Professional Development and Authentic Intellectual Work

Posted by Lynn Evans on 1/28/2019

In our annual Master Calendar, time is set aside for "professional development."  So, what goes on during those early dismissal hours? Or the hours spent during days of no school for professional development?

We want the best-trained staff possible working with our students. We want teachers knowledgeable on the current best practices in education that will improve student achievement.  Research-based methods are continually evolving and emerging as new research becomes available.  

To help teachers keep up on those best practices and research-based methods, we take time to learn about these practices and how to implement them effectively in our classrooms.  This is why locally delivered professional development is important for the continual improvement of our school.  Data supports learning that is embedded in the teachers work over taking classes or attending workshops away from the local district (although we do still support some of that individual learning as well). 

The District Leadership Team, which is comprised of principals, teacher leaders and the superintendent (18 members) work together to design professional development plans for the year.  Feedback from previous professional development activities is reviewed, along with student achievement data (both annual data and data trends over time). District and building level goals are reviewed and professional development is planned with the purpose of helping the district meet student achievement goals.  Authentic Intellectual Work (AIW) was brought in for a few specific reasons.  

The research supports that student achievement in all academic disciplines should improve when the AIW framework is implemented.  The research also supports that the AIW framework can be implemented at all grade levels.  Implementing across disciplines and across grade levels develops a more consistent and unified approach to lesson design throughout the district and it involves the entire teaching staff in working toward achieving our academic goals.  One of the most difficult things in designing a professional development plan is making it meaningful and relevant for all teachers.  Authentic Intellectual Work (AIW) helps in that regard.

The body of research on AIW spans over 20 years and includes studies of schools from across the U.S. The Iowa Department of Education conducted its own evaluation from 20070-2011 and its findings were similar to the research conducted at the AIW Institute in Wisconsin.  As this body of research has consistently demonstrated, the achievement benefits occurred on both assessments of authentic intellectual performance and conventional standardized tests of basic skills across all grades and all subjects studied.  In other words, when the AIW framework is used with fidelity, student achievement improves in all disciplines.  

The AIW framework is not discipline or grade level specific, and its not a "teaching methodology."  AIW focuses on design "tasks" or student work that helps students construct knowledge, apply past learning to new problems or situations, gain a deeper understanding of the material. This makes the lessons more engaging and relevant for the students.

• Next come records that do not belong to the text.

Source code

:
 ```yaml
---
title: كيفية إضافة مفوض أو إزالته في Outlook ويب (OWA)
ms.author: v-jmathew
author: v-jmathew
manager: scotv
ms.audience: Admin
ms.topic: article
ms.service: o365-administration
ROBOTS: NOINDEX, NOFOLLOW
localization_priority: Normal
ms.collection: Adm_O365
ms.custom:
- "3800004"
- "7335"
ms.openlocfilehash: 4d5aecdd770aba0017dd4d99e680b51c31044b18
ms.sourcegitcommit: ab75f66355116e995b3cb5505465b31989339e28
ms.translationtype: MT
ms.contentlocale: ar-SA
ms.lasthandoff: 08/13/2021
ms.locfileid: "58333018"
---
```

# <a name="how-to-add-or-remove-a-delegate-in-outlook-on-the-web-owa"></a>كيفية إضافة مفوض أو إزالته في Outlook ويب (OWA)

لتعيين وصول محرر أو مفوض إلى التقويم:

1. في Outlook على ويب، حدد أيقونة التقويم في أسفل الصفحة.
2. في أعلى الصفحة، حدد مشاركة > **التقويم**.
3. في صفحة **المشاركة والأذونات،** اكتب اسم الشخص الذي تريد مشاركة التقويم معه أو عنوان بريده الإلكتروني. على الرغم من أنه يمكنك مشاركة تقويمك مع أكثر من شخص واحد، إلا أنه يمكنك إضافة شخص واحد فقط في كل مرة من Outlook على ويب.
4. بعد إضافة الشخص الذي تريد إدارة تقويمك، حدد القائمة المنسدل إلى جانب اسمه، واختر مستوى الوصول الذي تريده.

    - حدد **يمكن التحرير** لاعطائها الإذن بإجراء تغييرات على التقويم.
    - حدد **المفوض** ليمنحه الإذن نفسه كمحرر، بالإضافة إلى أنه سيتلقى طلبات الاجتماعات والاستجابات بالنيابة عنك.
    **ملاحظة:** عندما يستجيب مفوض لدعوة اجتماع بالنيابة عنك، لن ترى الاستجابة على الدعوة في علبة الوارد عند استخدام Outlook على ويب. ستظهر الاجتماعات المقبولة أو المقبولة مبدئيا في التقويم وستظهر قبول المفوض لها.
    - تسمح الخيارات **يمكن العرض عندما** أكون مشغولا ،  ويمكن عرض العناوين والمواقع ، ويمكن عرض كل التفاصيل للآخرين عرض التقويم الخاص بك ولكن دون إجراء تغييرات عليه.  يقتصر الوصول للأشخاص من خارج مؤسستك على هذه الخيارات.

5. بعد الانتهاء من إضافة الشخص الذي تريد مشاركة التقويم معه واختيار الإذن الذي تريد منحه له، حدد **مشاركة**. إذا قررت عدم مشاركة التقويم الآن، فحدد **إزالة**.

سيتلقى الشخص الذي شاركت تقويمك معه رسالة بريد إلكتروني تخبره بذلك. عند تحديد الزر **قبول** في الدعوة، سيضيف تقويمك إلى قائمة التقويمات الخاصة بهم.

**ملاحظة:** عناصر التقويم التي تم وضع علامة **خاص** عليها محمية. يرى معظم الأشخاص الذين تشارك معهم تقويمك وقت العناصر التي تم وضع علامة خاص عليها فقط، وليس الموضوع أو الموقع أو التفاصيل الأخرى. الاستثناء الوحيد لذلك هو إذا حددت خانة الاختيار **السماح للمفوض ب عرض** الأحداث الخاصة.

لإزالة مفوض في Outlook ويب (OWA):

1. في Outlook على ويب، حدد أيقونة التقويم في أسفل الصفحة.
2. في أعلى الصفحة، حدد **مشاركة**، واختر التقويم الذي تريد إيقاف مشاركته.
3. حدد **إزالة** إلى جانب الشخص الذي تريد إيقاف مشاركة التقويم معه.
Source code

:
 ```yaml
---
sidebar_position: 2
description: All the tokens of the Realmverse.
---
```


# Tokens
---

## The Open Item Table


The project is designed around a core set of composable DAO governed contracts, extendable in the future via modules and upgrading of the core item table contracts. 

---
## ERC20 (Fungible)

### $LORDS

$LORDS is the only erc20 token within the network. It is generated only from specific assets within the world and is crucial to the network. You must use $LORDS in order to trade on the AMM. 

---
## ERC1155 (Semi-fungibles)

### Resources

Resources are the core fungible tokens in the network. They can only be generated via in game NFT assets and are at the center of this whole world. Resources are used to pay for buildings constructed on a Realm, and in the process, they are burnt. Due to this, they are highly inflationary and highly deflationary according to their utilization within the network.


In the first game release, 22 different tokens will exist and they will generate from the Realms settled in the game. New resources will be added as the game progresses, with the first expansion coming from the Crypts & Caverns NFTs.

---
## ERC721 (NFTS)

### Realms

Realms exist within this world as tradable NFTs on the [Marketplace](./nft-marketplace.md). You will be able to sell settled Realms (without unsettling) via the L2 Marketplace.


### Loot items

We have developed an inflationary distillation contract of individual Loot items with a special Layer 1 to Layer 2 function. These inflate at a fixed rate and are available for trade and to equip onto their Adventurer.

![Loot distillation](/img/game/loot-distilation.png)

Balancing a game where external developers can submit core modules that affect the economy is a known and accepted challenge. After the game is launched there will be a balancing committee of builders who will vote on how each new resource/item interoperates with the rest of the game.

Implementing the AIW framework requires that teachers work collaboratively in professional learning committees or PLC's.  We know from past research that professional learning is more meaningful and more effective when adults have an opportunity to collaborate.  

Teachers are beginning to review more deeply student work based on lessons designed using the AIW framework in their PLC's. The intent is to get feedback from members of their PLC to improve lesson design using the AIW framework.  Additionally, the PLC allows teachers to work with others that they may not get a chance to work with on a daily basis (i.e. teachers from other buildings or other grade levels).

The results have been a marked increase in student achievement in the areas of elementary and middle school math, and steady growth over time in all other areas (science and reading) at all grade levels with the exception of one.  

AIW is not the sole reason for this improvement. We have also implemented additional research-based teaching strategies in reading and math at the elementary and middle school levels.  We have updated textbooks and teaching materials in reading, English/Language Arts, math, science, and social studies over the past 4 years. This is in addition to the discipline-specific workshops and training that teachers have been attending during the summer months. But AIW is the overarching piece.